Very long pauses between movements (particularly with Mahler and this symphony) can be a problem for R3 technically - how come BBC Radio 3 and its previous incarnations have broadcast works like this for more than sixty years without being compelled for technical reasons to insert announcements between the movements? But then I guess Mahler was a dunce for not writing classical radio station friendly symphonies.
Also, do you have proof/data that the classical chart programmes have resulted in the audience downturn? I absolutely HATE the chart stuff, but I'd be interested to see whether it is actually the problem, or whether we just want it to be - what else of significance changed at Radio 3 during the same period? Sometimes, if it has four legs, a tail and it barks you have to assume it is a dog.
And have you 'deserted' the network or not? Seems odd to say you have and then point to a specific bit of a broadcast last night - oh yes, I have deserted the network. But I have not deserted events like the BBC Scottish Symphony Orchestra playing Mahler 3.
Tommy, what do YOU think is wrong with BBC Radio 3? The facts show a disastrous drop in audience not mirrored at other stations. You say you 'absolutely HATE the chart stuff'. Yet your reaction to my post is contrary.

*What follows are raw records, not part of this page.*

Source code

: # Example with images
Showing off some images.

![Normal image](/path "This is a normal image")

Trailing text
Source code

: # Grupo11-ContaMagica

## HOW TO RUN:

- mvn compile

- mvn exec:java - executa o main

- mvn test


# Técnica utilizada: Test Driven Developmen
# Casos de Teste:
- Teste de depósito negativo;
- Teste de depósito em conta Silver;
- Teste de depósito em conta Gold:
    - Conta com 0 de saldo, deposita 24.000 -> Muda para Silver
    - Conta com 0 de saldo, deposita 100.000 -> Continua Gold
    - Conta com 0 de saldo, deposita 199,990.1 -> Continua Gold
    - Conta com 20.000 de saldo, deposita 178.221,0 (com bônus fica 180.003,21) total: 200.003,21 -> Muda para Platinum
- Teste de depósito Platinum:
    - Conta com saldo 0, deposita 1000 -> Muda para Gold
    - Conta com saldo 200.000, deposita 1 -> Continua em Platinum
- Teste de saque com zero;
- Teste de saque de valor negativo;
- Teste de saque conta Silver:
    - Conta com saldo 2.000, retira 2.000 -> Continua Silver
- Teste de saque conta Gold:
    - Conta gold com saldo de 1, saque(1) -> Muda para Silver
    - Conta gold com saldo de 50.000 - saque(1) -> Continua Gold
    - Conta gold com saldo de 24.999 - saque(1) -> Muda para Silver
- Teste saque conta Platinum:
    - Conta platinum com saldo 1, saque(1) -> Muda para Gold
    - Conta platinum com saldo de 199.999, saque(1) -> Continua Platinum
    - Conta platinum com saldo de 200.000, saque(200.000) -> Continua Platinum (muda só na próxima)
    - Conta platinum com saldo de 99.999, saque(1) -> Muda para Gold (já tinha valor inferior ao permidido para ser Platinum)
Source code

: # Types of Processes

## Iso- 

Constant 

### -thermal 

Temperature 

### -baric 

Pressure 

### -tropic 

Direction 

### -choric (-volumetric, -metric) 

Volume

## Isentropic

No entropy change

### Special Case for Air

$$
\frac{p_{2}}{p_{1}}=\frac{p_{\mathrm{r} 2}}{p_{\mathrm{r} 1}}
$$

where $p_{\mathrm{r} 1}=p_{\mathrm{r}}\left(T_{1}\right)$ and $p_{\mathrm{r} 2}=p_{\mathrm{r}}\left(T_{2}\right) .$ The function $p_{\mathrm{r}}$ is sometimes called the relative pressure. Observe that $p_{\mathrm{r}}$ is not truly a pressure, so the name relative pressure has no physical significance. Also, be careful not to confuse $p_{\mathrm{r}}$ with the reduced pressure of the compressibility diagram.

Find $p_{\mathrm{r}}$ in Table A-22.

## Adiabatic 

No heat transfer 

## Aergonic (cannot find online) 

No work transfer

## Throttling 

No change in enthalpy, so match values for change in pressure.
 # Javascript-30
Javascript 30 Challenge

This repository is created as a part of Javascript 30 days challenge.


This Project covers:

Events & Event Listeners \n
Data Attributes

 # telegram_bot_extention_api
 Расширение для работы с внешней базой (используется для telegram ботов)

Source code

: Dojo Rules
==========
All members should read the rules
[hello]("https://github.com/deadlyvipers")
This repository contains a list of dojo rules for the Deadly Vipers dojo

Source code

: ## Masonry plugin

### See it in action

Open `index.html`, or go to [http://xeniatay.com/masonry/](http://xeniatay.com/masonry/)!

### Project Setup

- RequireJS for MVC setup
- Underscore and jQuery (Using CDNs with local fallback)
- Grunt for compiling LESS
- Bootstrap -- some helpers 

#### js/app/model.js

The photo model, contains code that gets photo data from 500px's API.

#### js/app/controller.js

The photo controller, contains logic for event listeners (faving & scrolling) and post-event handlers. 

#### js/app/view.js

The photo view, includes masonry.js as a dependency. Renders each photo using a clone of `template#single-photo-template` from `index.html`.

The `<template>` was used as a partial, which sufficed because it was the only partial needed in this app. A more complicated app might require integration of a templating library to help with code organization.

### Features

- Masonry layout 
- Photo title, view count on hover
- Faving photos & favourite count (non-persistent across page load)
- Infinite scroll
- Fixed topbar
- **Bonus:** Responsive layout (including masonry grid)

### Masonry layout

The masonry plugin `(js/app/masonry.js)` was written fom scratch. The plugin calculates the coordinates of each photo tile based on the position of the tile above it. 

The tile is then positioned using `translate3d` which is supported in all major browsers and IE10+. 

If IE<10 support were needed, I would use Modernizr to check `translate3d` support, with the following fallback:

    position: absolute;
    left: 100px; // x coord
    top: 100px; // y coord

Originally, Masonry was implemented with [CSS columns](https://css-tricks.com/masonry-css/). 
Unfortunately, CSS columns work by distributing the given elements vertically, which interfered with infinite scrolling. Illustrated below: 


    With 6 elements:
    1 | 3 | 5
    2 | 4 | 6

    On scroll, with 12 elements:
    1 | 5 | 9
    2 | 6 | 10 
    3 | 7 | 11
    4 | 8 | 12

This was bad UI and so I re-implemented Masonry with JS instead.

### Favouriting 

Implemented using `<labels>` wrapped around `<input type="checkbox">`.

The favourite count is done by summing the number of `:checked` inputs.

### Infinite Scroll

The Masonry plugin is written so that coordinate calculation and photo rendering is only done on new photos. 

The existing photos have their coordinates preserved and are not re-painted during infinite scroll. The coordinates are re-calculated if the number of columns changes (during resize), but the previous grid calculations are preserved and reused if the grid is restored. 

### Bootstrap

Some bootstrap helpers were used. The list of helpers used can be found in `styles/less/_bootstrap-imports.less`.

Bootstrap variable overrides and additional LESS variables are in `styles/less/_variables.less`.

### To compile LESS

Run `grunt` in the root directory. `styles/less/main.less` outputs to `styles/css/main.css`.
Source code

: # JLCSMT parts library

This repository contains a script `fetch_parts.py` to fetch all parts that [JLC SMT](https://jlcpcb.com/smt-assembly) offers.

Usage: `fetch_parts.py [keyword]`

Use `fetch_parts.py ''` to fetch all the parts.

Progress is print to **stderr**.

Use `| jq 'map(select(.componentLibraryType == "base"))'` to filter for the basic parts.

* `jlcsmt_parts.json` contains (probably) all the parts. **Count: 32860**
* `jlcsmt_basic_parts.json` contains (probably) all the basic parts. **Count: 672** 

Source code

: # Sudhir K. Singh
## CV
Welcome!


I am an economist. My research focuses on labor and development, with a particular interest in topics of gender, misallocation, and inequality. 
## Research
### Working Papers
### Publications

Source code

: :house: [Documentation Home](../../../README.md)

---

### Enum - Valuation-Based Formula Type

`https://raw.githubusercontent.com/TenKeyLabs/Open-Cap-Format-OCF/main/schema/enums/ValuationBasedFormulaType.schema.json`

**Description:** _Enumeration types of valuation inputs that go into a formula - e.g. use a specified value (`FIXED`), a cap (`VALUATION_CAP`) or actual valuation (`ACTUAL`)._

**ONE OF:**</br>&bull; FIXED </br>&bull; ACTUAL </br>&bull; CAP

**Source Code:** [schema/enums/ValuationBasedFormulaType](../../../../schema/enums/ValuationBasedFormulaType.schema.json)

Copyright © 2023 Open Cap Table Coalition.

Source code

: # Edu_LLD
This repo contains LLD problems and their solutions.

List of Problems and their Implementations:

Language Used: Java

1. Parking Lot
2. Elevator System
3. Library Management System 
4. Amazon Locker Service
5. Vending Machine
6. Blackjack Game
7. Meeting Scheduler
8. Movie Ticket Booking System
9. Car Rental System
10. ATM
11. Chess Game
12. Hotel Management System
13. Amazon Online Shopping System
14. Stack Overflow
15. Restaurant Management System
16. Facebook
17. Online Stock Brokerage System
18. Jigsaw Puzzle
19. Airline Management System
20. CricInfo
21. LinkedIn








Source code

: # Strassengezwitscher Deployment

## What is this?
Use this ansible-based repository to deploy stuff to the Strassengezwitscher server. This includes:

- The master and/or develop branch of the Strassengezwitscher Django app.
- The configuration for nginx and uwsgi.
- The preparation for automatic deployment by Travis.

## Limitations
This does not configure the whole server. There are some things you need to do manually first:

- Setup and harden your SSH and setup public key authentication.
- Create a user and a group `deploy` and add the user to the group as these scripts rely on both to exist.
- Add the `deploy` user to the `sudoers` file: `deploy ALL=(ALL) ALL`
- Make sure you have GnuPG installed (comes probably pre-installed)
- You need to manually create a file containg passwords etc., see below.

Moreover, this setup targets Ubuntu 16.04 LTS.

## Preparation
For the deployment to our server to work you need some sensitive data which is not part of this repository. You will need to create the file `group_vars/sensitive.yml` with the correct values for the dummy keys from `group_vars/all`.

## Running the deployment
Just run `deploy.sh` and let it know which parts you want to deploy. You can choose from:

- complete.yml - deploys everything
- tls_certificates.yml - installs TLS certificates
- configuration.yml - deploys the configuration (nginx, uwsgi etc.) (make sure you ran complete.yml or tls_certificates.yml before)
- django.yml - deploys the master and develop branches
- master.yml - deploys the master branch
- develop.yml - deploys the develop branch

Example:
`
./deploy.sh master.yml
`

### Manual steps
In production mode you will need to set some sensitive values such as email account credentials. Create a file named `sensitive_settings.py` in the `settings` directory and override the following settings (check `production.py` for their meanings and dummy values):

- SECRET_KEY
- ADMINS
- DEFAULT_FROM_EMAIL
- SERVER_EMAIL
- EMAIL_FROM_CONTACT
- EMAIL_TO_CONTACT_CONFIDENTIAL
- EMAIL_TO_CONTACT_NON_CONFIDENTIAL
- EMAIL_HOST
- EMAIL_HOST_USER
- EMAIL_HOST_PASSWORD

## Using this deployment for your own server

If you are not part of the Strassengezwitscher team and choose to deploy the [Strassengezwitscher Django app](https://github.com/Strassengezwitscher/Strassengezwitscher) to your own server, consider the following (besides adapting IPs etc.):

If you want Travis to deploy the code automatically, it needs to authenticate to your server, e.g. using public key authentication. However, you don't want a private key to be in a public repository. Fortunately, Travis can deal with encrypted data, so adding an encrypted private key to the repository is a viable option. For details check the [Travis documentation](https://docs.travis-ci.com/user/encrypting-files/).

Forget that it is me criticising BBC Radio 3 and look at the RAJAR data. The station has lost a lot of audience. Am I the only person in the UK who is prepared (dares?) to suggest reasons for this decline?
We can all speculate on the various reasons why R3 had a downturn this time, but I think we have to be honest and admit that we don't actually KNOW. Rajars are notoriously vague because of the way the data is collected.
I'm not defending R3 (I know one of your big themes is that anyone who's ever had anything to do with the BBC isn't allowed to have a balanced opinion); have a go at them by all means. I simply wanted to know whether it is possible to pinpoint the reasons, beyond just theory.
I did look at the Rajar data. I don't care if you criticise R3. If I have opinions on what is wrong with Radio 3, and I do, (along with opinions on what is right with it) then I'll post them on my own blog.
By the way, the Mahler 3 (and others) situation has long been a problem (I'm sure you know much more about this than I do, I can only talk from practical knowledge of being on the network). If there is going to be a long pause between movements, which has usually been planned long before the performance (some conductors like long pauses, others don't), then R3 needs to put something there or at some point things start to go wrong with the transmission. Quite apart from the problem that people tuning in only to find complete silence might wonder what on earth is going on.
On TV, I agree the silence should be left alone - since it's clear what it going on visually. But radio does have that problem. I myself have had to talk between movements of a Mahler symphony on R3 and it always feels uncomfortable. But it's usually there for a reason.
I didn't hear that bit of the broadcast last night; by then, I'd given up on what I thought was a rather stiff and dreary performance.
I'm sure you know much more about this than I do, I can only talk from practical knowledge of being on the network - I look forward to reading your own explanation of the 8.2% BBC Radio 3 audience drop on your own blog. But as you have chosen to post comments here using an anonymous profile that will be difficult.
I actually thought that signing in with my Blogger ID would mean people could see who I was. Apologies. I didn't mean to be anonymous!